New Delhi (NVI): More than 3 billion people around the world live in agricultural areas with high levels of water shortages and scarcity, the UN Food and Agriculture Organization said in a report.
The FAO’s State of Food and Agriculture (SOFA) 2020 report, showed that the available freshwater resources per person have declined by more than 20 percent over the past two decades globally, underscoring the importance of producing more with less, especially in the agriculture sector.
The report said, “Improved water management, supported by effective governance and strong institutions including secure water tenure and rights will be essential to ensure global food security and nutrition, and contribute to the Sustainable Development Goals (SDGs).”
“Achieving the internationally agreed SDG pledges, including the Zero hunger target (SDG2), is still achievable,” it added.
The SOFA also emphasised that only by ensuring more productive and sustainable use of freshwater and rainwater in agriculture, accounts for more than 70 per cent of global water withdrawals.
“With this report, FAO is sending a strong message,” FAO director-general QU Dongyu warned in the report. “Water shortages and scarcity in agriculture must be addressed immediately and boldly if our pledge to achieve the SDGs is to be taken seriously,” he added.
The report also stressed that, from investing in water-harvesting and conservation in rainfed areas to rehabilitating and modernizing sustainable irrigation systems in irrigated areas, action must be combined with best agronomic practices.
These could involve adopting drought-tolerant crop varieties and improved water management tools, including effective water pricing and allocation tools, such as water rights and quotas, to ensure equitable and sustainable access.
However, effective management strategy must start with water accounting and auditing.
The SOFA also revealed that about 11 percent of the world’s rainfed cropland face frequent drought, as does about 14 percent of pastureland
Moreover, more than 60 percent of irrigated cropland is highly water stressed and 11 countries, all in Northern Africa and Asia, face both challenges, making it urgent and necessary to adopt sound water accounting, clear allocation, modern technologies and to shift to less thirsty crops.
The report found that, about 1.2 billion people — 44 percent of them in rural areas and the others in small urban centers in the countryside live in places where severe water shortages and scarcity challenge agriculture.
At least 40 percent of them live in Eastern and South-eastern Asia and a slightly higher share in Southern Asia, while Central Asia and Northern Africa and Western Asia are also severely affected, it added.
Nearly 50 million people live in sub-Africa areas where severe drought has catastrophic impacts on cropland and pastureland once every three years.

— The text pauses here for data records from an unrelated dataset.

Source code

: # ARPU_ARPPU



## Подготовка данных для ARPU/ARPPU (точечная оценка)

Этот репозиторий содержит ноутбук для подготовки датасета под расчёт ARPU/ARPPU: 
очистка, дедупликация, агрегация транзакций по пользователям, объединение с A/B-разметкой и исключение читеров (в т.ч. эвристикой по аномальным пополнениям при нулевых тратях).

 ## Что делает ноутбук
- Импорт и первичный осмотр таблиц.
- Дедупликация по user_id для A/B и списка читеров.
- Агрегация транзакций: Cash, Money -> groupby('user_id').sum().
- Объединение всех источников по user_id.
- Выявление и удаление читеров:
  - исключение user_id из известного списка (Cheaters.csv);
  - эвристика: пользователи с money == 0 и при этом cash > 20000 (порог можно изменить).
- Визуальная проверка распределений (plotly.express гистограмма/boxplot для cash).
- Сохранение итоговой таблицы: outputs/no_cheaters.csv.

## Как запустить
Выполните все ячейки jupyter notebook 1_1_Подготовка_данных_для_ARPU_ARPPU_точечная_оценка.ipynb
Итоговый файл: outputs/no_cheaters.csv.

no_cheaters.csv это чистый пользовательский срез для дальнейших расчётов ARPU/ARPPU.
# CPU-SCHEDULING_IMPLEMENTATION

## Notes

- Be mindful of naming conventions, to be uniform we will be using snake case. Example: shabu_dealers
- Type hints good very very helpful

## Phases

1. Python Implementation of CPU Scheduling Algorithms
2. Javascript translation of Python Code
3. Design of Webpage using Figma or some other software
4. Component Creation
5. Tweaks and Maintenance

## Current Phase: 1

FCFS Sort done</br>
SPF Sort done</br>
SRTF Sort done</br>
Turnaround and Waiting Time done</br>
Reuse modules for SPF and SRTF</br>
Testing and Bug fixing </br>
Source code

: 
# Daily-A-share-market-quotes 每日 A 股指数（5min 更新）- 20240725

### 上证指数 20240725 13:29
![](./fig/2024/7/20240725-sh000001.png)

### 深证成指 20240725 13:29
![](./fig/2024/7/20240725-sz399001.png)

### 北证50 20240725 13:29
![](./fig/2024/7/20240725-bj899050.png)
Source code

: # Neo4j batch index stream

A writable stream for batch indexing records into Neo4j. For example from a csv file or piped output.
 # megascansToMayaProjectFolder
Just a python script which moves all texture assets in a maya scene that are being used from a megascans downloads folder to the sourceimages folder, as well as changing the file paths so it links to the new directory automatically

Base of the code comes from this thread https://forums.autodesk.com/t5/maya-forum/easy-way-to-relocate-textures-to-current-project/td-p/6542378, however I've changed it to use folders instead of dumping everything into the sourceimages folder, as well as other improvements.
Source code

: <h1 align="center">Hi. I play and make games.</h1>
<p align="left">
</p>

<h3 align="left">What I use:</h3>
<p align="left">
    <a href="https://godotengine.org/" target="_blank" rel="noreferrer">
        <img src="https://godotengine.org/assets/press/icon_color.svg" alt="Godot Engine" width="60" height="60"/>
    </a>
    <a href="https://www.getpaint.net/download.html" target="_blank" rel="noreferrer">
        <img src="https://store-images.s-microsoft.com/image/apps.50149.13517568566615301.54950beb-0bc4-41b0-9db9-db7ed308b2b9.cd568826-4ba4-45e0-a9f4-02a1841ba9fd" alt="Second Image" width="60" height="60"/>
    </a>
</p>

“Although the inherent characteristics of water make it difficult to manage,” the SOFA report notes that water should be recognized as an economic good that has a value and a price. “At the same time, policy and governance support to ensure efficient, equitable and sustainable access for all is essential, it added
Noting that the rural poor can benefit substantially from irrigation, the report recommends that water management plans be problem-focused and dynamic.
Despite that water markets selling water rights are relatively rare, SOFA said that when water accounting is well performed, rights well established and beneficiaries and managing institutions participating, regulated water markets can provide equitable allotments while promoting conservation.